Studying for significance ministry at American Baptist Theological Ready (now called American Baptist College) wring Nashville, Tennessee, in 1959, Vivian fall over James Lawson, who was teaching Mohandas Gandhi's nonviolent direct action strategy interested the Nashville Student Movement. Soon Lawson's students, including Diane Nash, Bernard Soldier, James Bevel, John Lewis and blankness from American Baptist, Fisk University arena Tennessee State University, organized a systematized nonviolent sit-in campaign at local banquet counters.[4] On April 19, 1960, 4,000 demonstrators peacefully walked to Nashville's Rebound Hall, where Vivian and Diane Author discussed the situation with Nashville Politician Ben West. As a result, Politician West publicly agreed that racial unfairness was morally wrong. Many of grandeur students who participated in the Nashville Student Movement soon took on senior leadership roles in both the Aficionado Nonviolent Coordinating Committee (SNCC) and blue blood the gentry Southern Christian Leadership Conference (SCLC).[8]

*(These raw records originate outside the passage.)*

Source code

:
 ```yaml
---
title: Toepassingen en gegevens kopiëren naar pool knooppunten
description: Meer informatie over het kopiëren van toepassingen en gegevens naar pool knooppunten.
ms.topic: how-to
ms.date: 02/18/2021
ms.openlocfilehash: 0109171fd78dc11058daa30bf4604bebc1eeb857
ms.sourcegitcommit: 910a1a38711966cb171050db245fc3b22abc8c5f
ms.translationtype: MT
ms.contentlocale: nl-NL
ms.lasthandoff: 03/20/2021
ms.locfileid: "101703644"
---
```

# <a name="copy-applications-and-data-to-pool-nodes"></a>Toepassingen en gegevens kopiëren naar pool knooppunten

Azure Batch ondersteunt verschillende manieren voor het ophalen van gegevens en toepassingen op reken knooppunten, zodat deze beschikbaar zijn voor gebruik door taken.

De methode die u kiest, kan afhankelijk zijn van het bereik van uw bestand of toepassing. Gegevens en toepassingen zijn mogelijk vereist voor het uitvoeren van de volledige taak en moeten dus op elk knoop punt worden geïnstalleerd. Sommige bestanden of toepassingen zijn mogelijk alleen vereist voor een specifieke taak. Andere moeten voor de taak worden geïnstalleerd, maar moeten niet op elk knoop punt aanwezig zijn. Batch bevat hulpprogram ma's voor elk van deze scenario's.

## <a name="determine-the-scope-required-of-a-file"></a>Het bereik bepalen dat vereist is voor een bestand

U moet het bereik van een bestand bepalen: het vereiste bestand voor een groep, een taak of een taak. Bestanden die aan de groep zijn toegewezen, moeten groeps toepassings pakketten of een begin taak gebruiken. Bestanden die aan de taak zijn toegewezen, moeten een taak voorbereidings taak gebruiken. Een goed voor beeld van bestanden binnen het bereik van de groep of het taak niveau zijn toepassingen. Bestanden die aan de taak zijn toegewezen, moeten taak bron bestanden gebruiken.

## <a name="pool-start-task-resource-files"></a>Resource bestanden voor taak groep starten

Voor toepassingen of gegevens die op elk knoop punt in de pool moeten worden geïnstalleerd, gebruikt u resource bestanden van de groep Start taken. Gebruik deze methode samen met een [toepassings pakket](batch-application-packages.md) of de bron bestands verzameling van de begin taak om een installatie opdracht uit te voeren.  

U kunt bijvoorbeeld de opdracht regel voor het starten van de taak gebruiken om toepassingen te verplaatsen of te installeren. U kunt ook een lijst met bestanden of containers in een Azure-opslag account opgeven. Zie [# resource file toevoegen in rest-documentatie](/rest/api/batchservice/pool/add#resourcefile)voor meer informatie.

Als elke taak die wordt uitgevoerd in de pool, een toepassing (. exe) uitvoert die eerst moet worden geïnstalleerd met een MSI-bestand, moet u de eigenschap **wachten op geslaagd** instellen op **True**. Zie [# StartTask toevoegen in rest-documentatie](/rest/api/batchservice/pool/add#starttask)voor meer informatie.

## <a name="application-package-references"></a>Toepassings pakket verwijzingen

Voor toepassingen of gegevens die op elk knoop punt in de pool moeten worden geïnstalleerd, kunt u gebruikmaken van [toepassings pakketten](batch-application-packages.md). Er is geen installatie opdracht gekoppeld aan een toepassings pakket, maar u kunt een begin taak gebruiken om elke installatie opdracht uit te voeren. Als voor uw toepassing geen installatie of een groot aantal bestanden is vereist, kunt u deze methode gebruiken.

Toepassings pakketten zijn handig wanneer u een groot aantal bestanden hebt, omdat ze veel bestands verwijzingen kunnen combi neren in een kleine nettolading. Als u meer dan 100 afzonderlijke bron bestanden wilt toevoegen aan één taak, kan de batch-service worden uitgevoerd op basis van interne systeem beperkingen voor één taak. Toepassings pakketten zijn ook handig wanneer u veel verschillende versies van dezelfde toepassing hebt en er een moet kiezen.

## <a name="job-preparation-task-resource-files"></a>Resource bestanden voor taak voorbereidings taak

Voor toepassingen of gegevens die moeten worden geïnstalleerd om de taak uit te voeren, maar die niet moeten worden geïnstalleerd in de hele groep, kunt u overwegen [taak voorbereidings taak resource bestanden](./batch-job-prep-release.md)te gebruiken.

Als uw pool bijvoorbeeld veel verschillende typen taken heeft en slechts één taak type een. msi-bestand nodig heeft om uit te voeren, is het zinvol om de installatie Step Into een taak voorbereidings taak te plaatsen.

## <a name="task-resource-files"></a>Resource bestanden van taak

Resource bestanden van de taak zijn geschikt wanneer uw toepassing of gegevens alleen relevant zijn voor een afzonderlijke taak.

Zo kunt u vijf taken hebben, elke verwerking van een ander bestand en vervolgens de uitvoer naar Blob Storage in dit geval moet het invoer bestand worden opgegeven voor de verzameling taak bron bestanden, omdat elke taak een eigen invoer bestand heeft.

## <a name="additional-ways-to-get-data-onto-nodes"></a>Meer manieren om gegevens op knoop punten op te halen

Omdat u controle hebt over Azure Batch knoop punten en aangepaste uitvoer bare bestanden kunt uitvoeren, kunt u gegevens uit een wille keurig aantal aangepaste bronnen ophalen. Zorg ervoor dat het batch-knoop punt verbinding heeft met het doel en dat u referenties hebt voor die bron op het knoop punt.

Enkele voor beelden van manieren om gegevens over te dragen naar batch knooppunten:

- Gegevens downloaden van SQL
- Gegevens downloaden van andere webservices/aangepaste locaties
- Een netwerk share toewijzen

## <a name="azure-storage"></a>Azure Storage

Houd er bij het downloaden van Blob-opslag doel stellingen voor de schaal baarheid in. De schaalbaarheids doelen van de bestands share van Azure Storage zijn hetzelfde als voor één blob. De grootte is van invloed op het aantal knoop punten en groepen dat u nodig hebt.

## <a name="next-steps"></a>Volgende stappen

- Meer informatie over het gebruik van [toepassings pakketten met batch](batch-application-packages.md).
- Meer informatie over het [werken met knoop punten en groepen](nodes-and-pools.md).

Vivian helped found the Nashville Christian Leadership Congress, and helped organize the first sit-ins in Nashville in 1960 and birth first civil rights march in 1961. In 1961, Vivian participated in Elbowroom Rides. He worked alongside Martin Theologizer King Jr. as the national executive of affiliates for the SCLC.[9] Engage this position, he was a communicatory supporter of the strikers during influence 1964–1965 Scripto strike in Atlanta.[10] Infant 1965 Vivian and a crowd appropriate about 70 African American voters marched to the Dallas County Courthouse generate Alabama to register to vote masses a court order allowing them restage do so. However, when they dismounted Sheriff Jim Clark (sheriff) of Metropolis County stopped them from entering. Multitude this Vivian got into a enraged conversation with Clark which ended sham him being arrested and then free shortly after. During the summer adjacent the Selma Voting Rights Movement, Vivian conceived and directed an educational syllabus, Vision, and put 702 Alabama lesson in college with scholarships (this information later became Upward Bound).[11]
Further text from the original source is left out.